O curso, com a duração de 48 horas e o custo de 600 euros, tem o objetivo, conforme o edital de divulgação anexado no fim desta exposição, de “desenvolver as competências e conhecimentos necessários para que, através de uma boa prática, o profissional de saúde possa prescrever exercício aos seus doentes numa perspetiva de prevenção e tratamento.” Mais, “o curso assenta num regime presencial e a distância (b-learning), possibilitando aos estudantes o acesso às aulas através da combinação de 3 vias (presença em sala de aula, videoconferência e aula gravada).”

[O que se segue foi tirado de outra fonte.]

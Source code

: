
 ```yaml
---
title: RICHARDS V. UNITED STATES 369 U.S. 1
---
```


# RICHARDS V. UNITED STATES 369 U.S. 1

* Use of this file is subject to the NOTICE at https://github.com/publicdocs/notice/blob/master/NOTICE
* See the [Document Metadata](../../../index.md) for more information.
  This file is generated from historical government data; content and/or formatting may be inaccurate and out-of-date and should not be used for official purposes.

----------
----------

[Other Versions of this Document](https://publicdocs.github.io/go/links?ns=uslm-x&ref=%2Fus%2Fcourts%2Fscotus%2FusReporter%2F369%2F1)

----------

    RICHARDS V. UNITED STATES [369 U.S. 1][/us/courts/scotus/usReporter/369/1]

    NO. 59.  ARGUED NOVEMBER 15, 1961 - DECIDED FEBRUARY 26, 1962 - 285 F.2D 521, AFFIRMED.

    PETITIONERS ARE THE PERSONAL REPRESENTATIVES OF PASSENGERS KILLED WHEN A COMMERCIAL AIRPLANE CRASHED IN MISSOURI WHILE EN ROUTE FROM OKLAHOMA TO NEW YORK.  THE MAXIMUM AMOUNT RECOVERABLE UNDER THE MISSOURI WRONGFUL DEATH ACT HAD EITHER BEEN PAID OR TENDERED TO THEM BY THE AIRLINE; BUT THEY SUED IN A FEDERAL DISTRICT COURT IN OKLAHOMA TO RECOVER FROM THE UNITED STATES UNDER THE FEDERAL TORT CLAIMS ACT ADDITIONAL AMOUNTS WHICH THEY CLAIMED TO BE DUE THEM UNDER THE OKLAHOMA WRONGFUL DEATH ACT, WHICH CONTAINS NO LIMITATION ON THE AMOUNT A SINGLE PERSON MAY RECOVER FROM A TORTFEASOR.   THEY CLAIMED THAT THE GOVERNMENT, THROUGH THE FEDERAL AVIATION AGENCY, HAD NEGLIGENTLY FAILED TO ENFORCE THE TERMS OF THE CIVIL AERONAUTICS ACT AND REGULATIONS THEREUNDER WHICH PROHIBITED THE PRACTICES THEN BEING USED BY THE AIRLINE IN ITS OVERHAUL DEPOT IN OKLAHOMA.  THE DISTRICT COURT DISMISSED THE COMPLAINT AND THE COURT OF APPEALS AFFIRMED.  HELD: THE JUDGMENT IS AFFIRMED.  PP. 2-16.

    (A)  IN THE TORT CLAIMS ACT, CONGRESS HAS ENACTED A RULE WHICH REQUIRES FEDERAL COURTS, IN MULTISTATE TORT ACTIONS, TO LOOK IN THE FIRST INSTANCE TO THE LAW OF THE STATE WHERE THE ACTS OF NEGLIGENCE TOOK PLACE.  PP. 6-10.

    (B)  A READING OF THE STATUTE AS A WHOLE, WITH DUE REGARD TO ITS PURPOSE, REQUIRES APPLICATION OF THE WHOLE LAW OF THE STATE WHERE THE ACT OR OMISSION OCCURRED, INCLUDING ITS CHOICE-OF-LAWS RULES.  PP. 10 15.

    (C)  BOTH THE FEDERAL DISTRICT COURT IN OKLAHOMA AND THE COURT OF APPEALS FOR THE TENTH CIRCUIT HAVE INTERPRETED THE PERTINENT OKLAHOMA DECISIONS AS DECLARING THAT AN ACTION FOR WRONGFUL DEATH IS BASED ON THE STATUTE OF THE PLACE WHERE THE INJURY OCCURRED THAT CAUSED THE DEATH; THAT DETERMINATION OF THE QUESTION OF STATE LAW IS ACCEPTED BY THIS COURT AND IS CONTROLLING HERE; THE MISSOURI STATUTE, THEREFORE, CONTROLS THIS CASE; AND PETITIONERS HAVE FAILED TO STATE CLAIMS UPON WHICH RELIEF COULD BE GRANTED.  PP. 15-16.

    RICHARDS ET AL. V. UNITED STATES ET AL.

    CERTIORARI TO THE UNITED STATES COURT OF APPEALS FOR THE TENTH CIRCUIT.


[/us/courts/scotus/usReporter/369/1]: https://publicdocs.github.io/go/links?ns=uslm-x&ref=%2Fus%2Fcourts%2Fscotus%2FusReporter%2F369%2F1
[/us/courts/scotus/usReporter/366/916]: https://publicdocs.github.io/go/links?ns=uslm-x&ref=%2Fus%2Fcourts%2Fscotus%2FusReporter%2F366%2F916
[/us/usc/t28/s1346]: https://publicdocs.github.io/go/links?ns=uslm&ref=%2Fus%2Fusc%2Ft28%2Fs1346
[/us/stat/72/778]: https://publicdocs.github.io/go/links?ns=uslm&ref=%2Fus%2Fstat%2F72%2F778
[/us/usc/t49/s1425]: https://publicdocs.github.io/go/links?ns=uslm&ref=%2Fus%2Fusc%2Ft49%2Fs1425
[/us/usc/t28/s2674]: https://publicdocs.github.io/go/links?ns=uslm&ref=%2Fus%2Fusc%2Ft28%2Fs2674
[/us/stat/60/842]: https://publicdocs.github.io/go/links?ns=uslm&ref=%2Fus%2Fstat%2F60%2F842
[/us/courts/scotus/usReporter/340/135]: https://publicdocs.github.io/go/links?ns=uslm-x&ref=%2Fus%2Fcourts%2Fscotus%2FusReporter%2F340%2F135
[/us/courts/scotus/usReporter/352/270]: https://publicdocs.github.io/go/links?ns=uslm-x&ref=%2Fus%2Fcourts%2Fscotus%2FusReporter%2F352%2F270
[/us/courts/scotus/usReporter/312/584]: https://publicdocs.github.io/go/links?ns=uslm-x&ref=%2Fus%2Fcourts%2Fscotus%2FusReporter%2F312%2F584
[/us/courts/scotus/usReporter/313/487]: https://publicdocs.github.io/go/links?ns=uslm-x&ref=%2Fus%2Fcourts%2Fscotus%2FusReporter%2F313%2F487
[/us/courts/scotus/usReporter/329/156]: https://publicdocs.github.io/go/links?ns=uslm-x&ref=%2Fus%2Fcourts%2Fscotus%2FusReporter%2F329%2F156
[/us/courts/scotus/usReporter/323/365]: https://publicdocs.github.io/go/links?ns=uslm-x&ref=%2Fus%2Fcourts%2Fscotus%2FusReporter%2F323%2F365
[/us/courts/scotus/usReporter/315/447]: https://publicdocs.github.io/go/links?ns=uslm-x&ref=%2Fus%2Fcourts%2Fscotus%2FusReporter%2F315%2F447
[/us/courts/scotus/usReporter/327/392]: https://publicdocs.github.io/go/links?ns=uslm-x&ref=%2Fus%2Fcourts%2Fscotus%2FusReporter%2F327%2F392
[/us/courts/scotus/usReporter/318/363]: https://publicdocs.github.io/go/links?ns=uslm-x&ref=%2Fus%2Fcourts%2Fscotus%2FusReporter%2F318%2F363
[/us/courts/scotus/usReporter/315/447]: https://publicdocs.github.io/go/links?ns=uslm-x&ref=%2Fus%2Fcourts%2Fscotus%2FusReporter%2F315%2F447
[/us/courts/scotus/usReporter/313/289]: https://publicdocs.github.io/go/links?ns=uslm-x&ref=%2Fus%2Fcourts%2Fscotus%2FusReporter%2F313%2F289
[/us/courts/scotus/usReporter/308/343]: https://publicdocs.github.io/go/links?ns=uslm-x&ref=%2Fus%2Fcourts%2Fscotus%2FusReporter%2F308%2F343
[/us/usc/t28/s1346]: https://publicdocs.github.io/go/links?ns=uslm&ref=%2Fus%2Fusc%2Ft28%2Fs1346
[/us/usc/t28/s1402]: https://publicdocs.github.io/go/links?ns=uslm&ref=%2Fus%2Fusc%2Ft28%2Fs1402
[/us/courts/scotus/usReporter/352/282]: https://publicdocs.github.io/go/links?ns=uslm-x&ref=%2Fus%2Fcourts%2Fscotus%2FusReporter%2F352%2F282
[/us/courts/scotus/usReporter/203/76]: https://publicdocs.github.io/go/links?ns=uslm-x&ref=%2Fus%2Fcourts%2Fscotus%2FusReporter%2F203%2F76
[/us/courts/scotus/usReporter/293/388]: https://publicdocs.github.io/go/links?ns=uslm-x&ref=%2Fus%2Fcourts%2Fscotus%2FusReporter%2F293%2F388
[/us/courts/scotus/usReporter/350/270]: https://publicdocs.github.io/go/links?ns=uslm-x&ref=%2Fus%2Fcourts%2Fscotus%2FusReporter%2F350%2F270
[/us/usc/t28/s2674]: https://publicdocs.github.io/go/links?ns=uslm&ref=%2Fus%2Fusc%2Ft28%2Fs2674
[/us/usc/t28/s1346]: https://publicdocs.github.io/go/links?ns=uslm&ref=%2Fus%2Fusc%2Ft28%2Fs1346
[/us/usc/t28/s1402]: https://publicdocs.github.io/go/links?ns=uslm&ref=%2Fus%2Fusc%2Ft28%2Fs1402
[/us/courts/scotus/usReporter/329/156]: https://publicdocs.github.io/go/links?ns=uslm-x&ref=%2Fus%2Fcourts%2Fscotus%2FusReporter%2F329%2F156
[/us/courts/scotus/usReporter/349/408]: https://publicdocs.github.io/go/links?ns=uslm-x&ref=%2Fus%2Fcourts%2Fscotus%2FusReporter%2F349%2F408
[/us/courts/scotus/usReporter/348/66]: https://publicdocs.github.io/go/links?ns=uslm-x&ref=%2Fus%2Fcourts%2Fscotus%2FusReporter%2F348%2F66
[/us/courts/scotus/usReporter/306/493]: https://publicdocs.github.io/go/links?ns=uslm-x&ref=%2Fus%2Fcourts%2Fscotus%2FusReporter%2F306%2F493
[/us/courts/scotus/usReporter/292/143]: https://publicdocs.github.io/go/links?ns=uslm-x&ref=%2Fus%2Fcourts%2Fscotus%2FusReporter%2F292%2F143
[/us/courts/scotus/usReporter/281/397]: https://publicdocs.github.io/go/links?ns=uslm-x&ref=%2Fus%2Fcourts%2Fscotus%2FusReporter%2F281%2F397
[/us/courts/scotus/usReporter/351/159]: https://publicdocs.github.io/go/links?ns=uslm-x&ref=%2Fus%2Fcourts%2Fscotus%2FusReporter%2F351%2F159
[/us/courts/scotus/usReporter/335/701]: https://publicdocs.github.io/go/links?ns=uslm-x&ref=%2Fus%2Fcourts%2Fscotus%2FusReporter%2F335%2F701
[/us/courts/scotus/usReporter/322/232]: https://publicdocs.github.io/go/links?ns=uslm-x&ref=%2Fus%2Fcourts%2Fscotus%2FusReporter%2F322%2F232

Não me quero pronunciar sobre as modalidades das aulas, embora sejam questionáveis em função do objetivo enunciado. Não posso, porém, deixar de afirmar que aprender, em 48 horas e até sem requerer a presença dos aprendizes, a passar uma receita de prática desportiva ou de exercício físico, bem como a respetiva base científica e técnica, constitui obra de monta e envolve um preço baixo, tão extraordinário é o prodígio. Compreendo a necessidade das Faculdades recorrerem à oferta de cursos para suprir as dificuldades orçamentais. Todavia, estranho que a visão comercial se sobreponha à tradicional missão institucional. Ademais, estranho, sobretudo, o silêncio da Faculdade de Desporto perante a invasão do território, a exclusão dos seus licenciados e mestres da frequência do curso, e a não participação dos seus docentes na lecionação do mesmo, sendo a saúde assunto interdisciplinar. Como é sabido, há na FADEUP programas de extensão, linhas de pesquisa e um Centro de Investigação em Exercício e Saúde, cursos de mestrado e doutoramento na área, com suporte financeiro da FCT e avaliação da A3ES. Sem falar na diversidade de cadeiras da Licenciatura atinentes à matéria aqui em apreço. Tudo isto perfaz um relevante capital e património de experiência e saber que não pode ser desconsiderado. Ou será que, afinal, também na Universidade impera a lei do mais forte e ela se sobrepõe à razão epistemológica e ética?

Agradeço a atenção de V. Exa e apresento os melhores cumprimentos.”